A Mann–Whitney U test was used to determine the statistical significance between two groups of continuous variables and Fisher's exact tests were used for categorical variables. The median follow‐up duration was reported using the reverse Kaplan–Meier method. The number of cycles of bevacizumab treatment, which carried an intrinsic guarantee‐time bias,21 was treated as time‐dependent covariate, where R package survival (R Foundation for Statistical Computing, Vienna, Austria) was used to transform the covariate coded by the time of change in a timeframe fashion. R package survival was also used for the extended Kaplan–Meier method to estimate the survival curves22 and the hazard ratio (HR) was analyzed using the Cox regression model, where the proportional hazard assumption was confirmed for each covariate beforehand.

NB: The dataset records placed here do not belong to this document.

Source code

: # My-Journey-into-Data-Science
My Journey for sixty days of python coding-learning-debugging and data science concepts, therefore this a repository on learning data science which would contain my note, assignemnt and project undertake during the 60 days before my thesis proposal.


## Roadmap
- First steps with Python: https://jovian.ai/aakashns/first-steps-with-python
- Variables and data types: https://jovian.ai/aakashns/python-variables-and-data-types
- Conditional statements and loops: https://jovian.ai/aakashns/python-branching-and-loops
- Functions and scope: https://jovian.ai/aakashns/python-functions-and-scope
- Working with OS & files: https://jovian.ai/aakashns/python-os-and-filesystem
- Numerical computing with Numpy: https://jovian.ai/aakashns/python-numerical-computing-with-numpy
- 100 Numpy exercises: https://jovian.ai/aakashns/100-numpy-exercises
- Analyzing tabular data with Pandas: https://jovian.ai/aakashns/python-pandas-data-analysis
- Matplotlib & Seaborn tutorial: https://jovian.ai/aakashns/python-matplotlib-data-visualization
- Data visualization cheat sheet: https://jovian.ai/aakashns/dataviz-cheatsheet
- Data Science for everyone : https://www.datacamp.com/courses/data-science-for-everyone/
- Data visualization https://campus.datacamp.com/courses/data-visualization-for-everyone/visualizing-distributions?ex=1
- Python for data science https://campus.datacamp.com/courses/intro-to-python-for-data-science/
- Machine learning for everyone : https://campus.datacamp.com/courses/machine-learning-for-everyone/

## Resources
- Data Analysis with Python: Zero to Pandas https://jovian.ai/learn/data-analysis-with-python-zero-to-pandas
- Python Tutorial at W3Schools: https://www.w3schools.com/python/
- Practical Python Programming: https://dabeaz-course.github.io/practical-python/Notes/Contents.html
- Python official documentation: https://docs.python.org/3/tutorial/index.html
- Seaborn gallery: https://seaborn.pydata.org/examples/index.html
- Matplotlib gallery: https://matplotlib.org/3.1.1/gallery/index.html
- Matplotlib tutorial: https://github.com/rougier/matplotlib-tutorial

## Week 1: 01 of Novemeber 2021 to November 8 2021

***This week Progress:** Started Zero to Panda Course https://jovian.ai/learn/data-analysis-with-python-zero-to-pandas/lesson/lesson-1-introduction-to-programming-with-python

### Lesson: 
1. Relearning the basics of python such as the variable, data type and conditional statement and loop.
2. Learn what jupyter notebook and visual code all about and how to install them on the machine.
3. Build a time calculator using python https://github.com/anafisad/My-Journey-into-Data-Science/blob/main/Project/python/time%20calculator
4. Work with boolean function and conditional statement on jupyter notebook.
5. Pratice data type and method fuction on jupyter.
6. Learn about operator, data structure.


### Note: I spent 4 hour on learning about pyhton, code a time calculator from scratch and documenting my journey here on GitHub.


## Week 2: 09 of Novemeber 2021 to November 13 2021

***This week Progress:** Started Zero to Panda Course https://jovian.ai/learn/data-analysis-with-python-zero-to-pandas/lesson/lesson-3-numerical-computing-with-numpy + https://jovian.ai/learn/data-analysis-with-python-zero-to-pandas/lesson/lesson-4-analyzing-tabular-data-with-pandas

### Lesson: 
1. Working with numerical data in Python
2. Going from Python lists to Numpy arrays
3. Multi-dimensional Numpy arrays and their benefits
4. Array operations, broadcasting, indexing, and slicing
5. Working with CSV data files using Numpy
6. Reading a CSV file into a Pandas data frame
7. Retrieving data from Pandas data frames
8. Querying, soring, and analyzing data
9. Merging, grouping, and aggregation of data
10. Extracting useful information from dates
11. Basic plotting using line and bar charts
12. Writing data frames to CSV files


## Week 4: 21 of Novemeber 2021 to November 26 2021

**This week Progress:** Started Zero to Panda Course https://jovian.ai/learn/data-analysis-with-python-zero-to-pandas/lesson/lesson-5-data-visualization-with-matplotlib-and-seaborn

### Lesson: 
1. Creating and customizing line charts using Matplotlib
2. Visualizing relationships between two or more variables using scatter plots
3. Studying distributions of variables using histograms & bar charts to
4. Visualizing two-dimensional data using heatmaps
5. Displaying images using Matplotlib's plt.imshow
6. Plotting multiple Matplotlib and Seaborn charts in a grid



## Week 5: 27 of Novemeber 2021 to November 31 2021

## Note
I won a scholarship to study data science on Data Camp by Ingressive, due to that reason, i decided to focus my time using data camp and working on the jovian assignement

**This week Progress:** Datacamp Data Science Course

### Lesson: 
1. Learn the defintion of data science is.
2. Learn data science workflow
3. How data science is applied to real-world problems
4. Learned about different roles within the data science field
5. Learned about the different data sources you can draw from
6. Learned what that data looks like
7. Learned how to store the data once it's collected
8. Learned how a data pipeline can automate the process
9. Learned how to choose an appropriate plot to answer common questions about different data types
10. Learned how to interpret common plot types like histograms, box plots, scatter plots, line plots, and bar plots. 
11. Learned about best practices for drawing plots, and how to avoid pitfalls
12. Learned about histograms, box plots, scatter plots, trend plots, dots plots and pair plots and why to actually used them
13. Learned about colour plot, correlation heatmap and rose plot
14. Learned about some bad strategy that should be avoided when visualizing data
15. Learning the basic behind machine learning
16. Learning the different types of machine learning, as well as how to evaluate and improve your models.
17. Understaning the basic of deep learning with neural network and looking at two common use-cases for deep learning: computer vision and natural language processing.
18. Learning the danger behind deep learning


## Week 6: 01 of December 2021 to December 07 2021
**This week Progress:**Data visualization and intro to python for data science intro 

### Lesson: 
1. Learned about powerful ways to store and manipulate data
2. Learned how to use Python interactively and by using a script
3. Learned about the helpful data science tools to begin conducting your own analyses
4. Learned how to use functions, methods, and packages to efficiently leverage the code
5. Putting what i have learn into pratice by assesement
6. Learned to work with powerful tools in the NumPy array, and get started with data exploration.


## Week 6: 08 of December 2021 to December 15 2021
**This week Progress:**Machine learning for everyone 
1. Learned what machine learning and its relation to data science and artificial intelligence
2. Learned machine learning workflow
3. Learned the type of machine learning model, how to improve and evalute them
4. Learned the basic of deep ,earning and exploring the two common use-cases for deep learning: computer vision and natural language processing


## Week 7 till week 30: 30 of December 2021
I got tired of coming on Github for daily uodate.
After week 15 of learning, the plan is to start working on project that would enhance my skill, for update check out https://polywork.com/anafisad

All reported P values were two sided, with P < 0.05 considered statistically significant. All data were analyzed using SPSS version 10.1 (SPSS Inc., Chicago, IL, USA).

Results

Baseline patient characteristics

Among the 115 patients, 53 (46.1%) were male, 29 (25.2%) were smokers or ex‐smokers, and 67 (58.3%) had EGFR‐mutated nonsq‐NSCLC (Table 1). Eighty‐four (73.0%) patients were at Eastern Cooperative Oncology Group performance status (ECOG PS) 0–1 when they underwent bevacizumab‐based treatment and the median number of bevacizumab cycles was five (range: 1–31). Eighty‐six (74.8%) patients initially received bevacizumab in combination with chemotherapy and 29 (25.2%) in combination with EGFR‐TKIs. Bevacizumab was used as first‐line treatment in 47 (40.9%) patients and as second‐line or later settings in 68 (59.1%). The adverse grade 3 events noted during bevacizumab‐based treatment included: bleeding in 11 (9.6%), proteinuria in 4 (3.5%), venous thrombosis in 3 (2.6%), and hypertension in 23 (20.0%) patients. Outcomes of the bevacizumab‐based combination were: PR in 42 (36.5%), SD in 20 (17.3%), and PD in 53 (46.0%) patients. The median OS was 26.6 months (Fig 1b) and the median follow‐up duration was 40.3 months.

Table 1.

Clinical characteristics of study subjects

Variable, N (%)	Overall population (n = 115)
Age, median (range), year	58 (26–82)
Gender (male)	53 (46.0)
Smoker/ex‐smoker	29 (25.2)
ECOG PS
0, 1	84 (73.0)
≥ 2	31 (27.0)
Staging
III	11 (9.6)
IV	104 (90.4)
EGFR status
Mutation	67 (58.3)
Wild type	36 (31.3)
Unknown	12 (10.4)
Regimen combination
Chemotherapy	86 (74.8)
EGFR‐TKI	29 (25.2)
Comorbidity
Chronic liver disease	9 (7.8)
Chronic kidney disease	4 (3.5)
Adverse effects^†
Proteinuria	4 (3.4)
Hypertension	23 (20.0)
Bleeding	11 (9.6)
Venous thrombosis	3 (2.6)
Treatment response
Partial response	42 (36.5)
Stable disease	20 (17.3)
Progression disease	53 (46.0)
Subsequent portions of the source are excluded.